**WHAT IS EXPECTED**
Locate the string "want" in the records below. Copy every line where it occurs.

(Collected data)

○ ○ ○

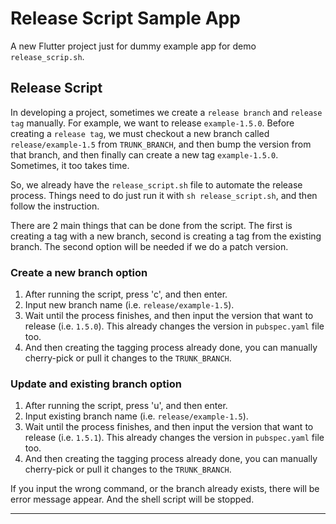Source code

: # Release Script Sample App

A new Flutter project just for dummy example app for demo `release_scrip.sh`.

## Release Script

In developing a project, sometimes we create a `release branch` and `release tag` manually.
For example, we want to release `example-1.5.0`. Before creating a `release tag`, we must checkout
a new branch called `release/example-1.5` from `TRUNK_BRANCH`, and then bump the version
from that branch, and then finally can create a new tag `example-1.5.0`.
Sometimes, it too takes time.

So, we already have the `release_script.sh` file to automate the release process.
Things need to do just run it with `sh release_script.sh`, and then follow the instruction.

There are 2 main things that can be done from the script. The first is creating a tag with a
new branch, second is creating a tag from the existing branch. The second option will be
needed if we do a patch version.

### Create a new branch option

1. After running the script, press 'c', and then enter.
2. Input new branch name (i.e. `release/example-1.5`).
3. Wait until the process finishes, and then input the
   version that want to release (i.e. `1.5.0`). This already changes the version
   in `pubspec.yaml` file too.
4. And then creating the tagging process already done, you can manually cherry-pick
   or pull it changes to the `TRUNK_BRANCH`.


### Update and existing branch option

1. After running the script, press 'u', and then enter.
2. Input existing branch name (i.e. `release/example-1.5`).
3. Wait until the process finishes, and then input the
   version that want to release (i.e. `1.5.1`). This already changes the version
   in `pubspec.yaml` file too.
4. And then creating the tagging process already done, you can manually cherry-pick
   or pull it changes to the `TRUNK_BRANCH`.


If you input the wrong command, or the branch already exists, there will be error message appear.
And the shell script will be stopped.

- - -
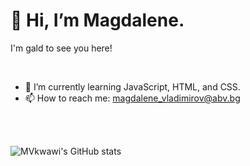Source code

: <p><h1>👋 Hi, I’m Magdalene.</h1>
I'm gald to see you here!
</p>
<br>

- 🌱 I’m currently learning JavaScript, HTML, and CSS.
- 📫 How to reach me: magdalene_vladimirov@abv.bg
<br>
<br>

![MVkwawi's GitHub stats](https://github-readme-stats.vercel.app/api?username=anuraghazra&show_icons=true&theme=tokyonight)
<!---
MGkwawi/MGkwawi is a ✨ special ✨ repository because its `README.md` (this file) appears on your GitHub profile.
You can click the Preview link to take a look at your changes.
--->
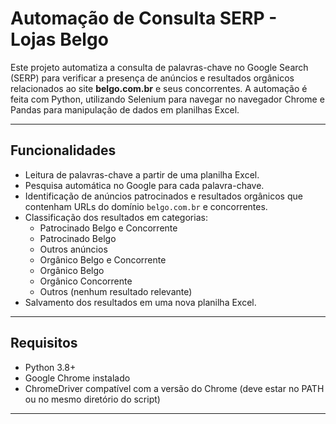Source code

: # Automação de Consulta SERP - Lojas Belgo

Este projeto automatiza a consulta de palavras-chave no Google Search (SERP) para verificar a presença de anúncios e resultados orgânicos relacionados ao site **belgo.com.br** e seus concorrentes. A automação é feita com Python, utilizando Selenium para navegar no navegador Chrome e Pandas para manipulação de dados em planilhas Excel.

---

## Funcionalidades

- Leitura de palavras-chave a partir de uma planilha Excel.
- Pesquisa automática no Google para cada palavra-chave.
- Identificação de anúncios patrocinados e resultados orgânicos que contenham URLs do domínio `belgo.com.br` e concorrentes.
- Classificação dos resultados em categorias:
  - Patrocinado Belgo e Concorrente
  - Patrocinado Belgo
  - Outros anúncios
  - Orgânico Belgo e Concorrente
  - Orgânico Belgo
  - Orgânico Concorrente
  - Outros (nenhum resultado relevante)
- Salvamento dos resultados em uma nova planilha Excel.

---

## Requisitos

- Python 3.8+
- Google Chrome instalado
- ChromeDriver compatível com a versão do Chrome (deve estar no PATH ou no mesmo diretório do script)

---

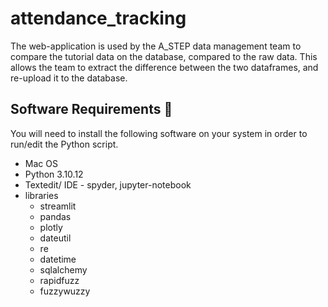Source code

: # attendance_tracking

The web-application is used by the A_STEP data management team to compare the tutorial data on the database, compared to the raw data. This allows the team to extract the difference between the two dataframes, and re-upload it to the database.

## Software Requirements 🔌
You will need to install the following software on your system in order to run/edit the Python script.
* Mac OS
* Python 3.10.12
* Textedit/ IDE - spyder, jupyter-notebook
* libraries
  * streamlit
  * pandas
  * plotly
  * dateutil
  * re
  * datetime
  * sqlalchemy
  * rapidfuzz
  * fuzzywuzzy

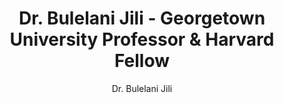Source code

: ---
title: "Dr. Bulelani Jili - Georgetown University Professor & Harvard Fellow"
description: "Dr. Bulelani Jili is a leading expert in Chinese surveillance technology, Africa-China relations, AI governance, and digital colonialism. Assistant Professor at Georgetown University and Harvard fellow."
url: "https://bulelanijili.com"
author: "Dr. Bulelani Jili"
footer: "© 2025 Dr. Bulelani Jili. All rights reserved."
navigation:
  - label: "About"
    url: "/about"
  - label: "Publications"
    url: "/publications"
  - label: "News"
    url: "/news"
  - label: "Events"
    url: "/events"
  - label: "Contact"
    url: "/contact"
--- 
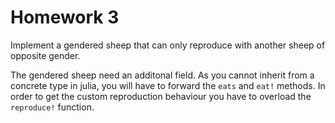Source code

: # Homework 3

Implement a gendered sheep that can only reproduce with another sheep of
opposite gender.

The gendered sheep need an additonal field. As you cannot inherit from a
concrete type in julia, you will have to forward the `eats` and `eat!` methods.
In order to get the custom reproduction behaviour you have to overload the
`reproduce!` function.
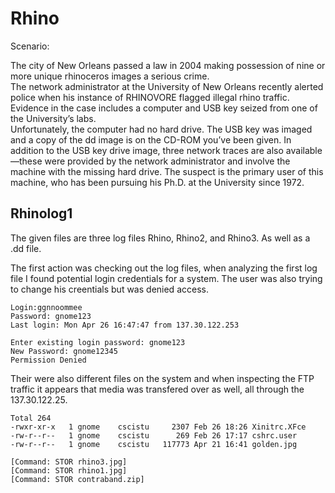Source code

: # Rhino

Scenario:

 The city of New Orleans passed a law in 2004 making possession of nine or more unique rhinoceros images a serious crime.   
 The network administrator at the University of New Orleans recently alerted police when his instance of RHINOVORE flagged 
 illegal rhino traffic. Evidence in the case includes a computer and USB key seized from one of the University’s labs.  
 Unfortunately, the computer had no hard drive. The USB key was imaged and a copy of the dd image is on the 
 CD-ROM you’ve been given.
 In addition to the USB key drive image, three network traces are also available—these were provided by the 
 network administrator and involve the machine with the missing hard drive. The suspect is the primary user of this machine, 
 who has been pursuing his Ph.D. at the University since 1972.

 
 
 ## Rhinolog1
 
  The given files are three log files Rhino, Rhino2, and Rhino3. As well as a .dd file.
  
  The first action was checking out the log files, when analyzing the first log file I found potential login credentials for a system. The user was also trying to change his creentials but was denied access.

    Login:ggnnoommee
    Password: gnome123
    Last login: Mon Apr 26 16:47:47 from 137.30.122.253

    Enter existing login password: gnome123
    New Password: gnome12345
    Permission Denied
    
  Their were also different files on the system and when inspecting the FTP traffic it appears that media was transfered over as well, all through the 137.30.122.25.
  
    Total 264
    -rwxr-xr-x   1 gnome    cscistu     2307 Feb 26 18:26 Xinitrc.XFce
    -rw-r--r--   1 gnome    cscistu      269 Feb 26 17:17 cshrc.user
    -rw-r--r--   1 gnome    cscistu   117773 Apr 21 16:41 golden.jpg
 
    [Command: STOR rhino3.jpg] 
    [Command: STOR rhino1.jpg] 
    [Command: STOR contraband.zip] 
    
    
    





 



 

    
  
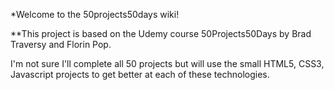 *Welcome to the 50projects50days wiki! 

**This project is based on the Udemy course 50Projects50Days by Brad Traversy and Florin Pop.

I'm not sure I'll complete all 50 projects but will use the small HTML5, CSS3, Javascript projects to get better at each of these technologies.

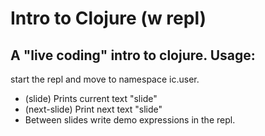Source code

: Intro to Clojure (w repl)
========================

A "live coding" intro to clojure.
Usage:
-----
start the repl and move to namespace ic.user.
- (slide) Prints current text "slide"
- (next-slide) Print next text "slide"
- Between slides write demo expressions in the repl.
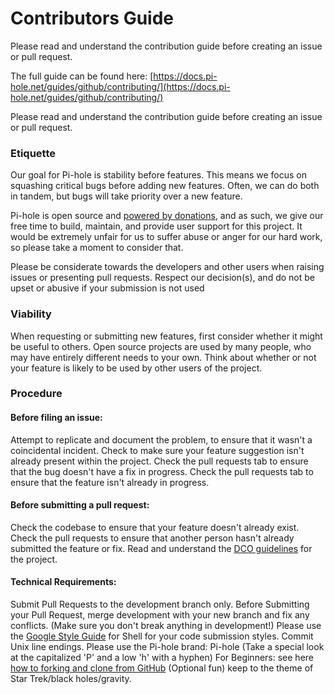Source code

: # Contributors Guide

Please read and understand the contribution guide before creating an issue or pull request.

The full guide can be found here: [https://docs.pi-hole.net/guides/github/contributing/](https://docs.pi-hole.net/guides/github/contributing/)


Please read and understand the contribution guide before creating an issue or pull request.

<h3>Etiquette</h3>

  Our goal for Pi-hole is stability before features. This means we focus on squashing critical bugs before adding new features. Often, we can do both in tandem, but bugs will take priority over a new feature.
  
  Pi-hole is open source and [powered by donations](https://pi-hole.net/donate/), and as such, we give our free time to build, maintain, and provide user support for this project. It would be extremely unfair for us to suffer abuse or anger for our hard work, so please take a moment to consider that.
  
  Please be considerate towards the developers and other users when raising issues or presenting pull requests.
  Respect our decision(s), and do not be upset or abusive if your submission is not used

<h3>Viability</h3>

When requesting or submitting new features, first consider whether it might be useful to others. Open source projects are used by many people, who may have entirely different needs to your own. Think about whether or not your feature is likely to be used by other users of the project.

<h3>Procedure</h3>

 
 <h4>Before filing an issue:</h4>

  Attempt to replicate and document the problem, to ensure that it wasn't a coincidental incident.
  Check to make sure your feature suggestion isn't already present within the project.
  Check the pull requests tab to ensure that the bug doesn't have a fix in progress.
  Check the pull requests tab to ensure that the feature isn't already in progress.


<h4>Before submitting a pull request:</h4>

  Check the codebase to ensure that your feature doesn't already exist.
  Check the pull requests to ensure that another person hasn't already submitted the feature or fix.
  Read and understand the [DCO guidelines](https://docs.pi-hole.net/guides/github/dco/) for the project.


<h4>Technical Requirements:</h4>

  Submit Pull Requests to the development branch only.
  Before Submitting your Pull Request, merge development with your new branch and fix any conflicts. (Make sure you don't break anything in development!)
  Please use the [Google Style Guide](https://google.github.io/styleguide/shellguide.html) for Shell for your code submission styles.
  Commit Unix line endings.
  Please use the Pi-hole brand: Pi-hole (Take a special look at the capitalized 'P' and a low 'h' with a hyphen)
  For Beginners: see here [how to forking and clone from GitHub](https://docs.pi-hole.net/guides/github/how-to-fork-rebase/)
  (Optional fun) keep to the theme of Star Trek/black holes/gravity.

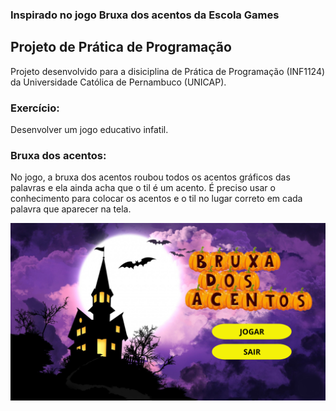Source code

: ### Inspirado no jogo Bruxa dos acentos da Escola Games

## Projeto de Prática de Programação
Projeto desenvolvido para a disiciplina de Prática de Programação (INF1124) da Universidade Católica de Pernambuco (UNICAP).

### Exercício: 
Desenvolver um jogo educativo infatil.

### Bruxa dos acentos:
No jogo, a bruxa dos acentos roubou todos os acentos gráficos das palavras e ela ainda acha que o til é um acento. É preciso usar o conhecimento para colocar os acentos e o til no lugar correto em cada palavra que aparecer na tela.

![Tela Inicial](src/img/print_tela_inicial.png)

○ ○ ○

**RESPONSE BELOW**
For example, we want to release `example-1.5.0`. Before creating a `release tag`, we must checkout
   version that want to release (i.e. `1.5.0`). This already changes the version
   version that want to release (i.e. `1.5.1`). This already changes the version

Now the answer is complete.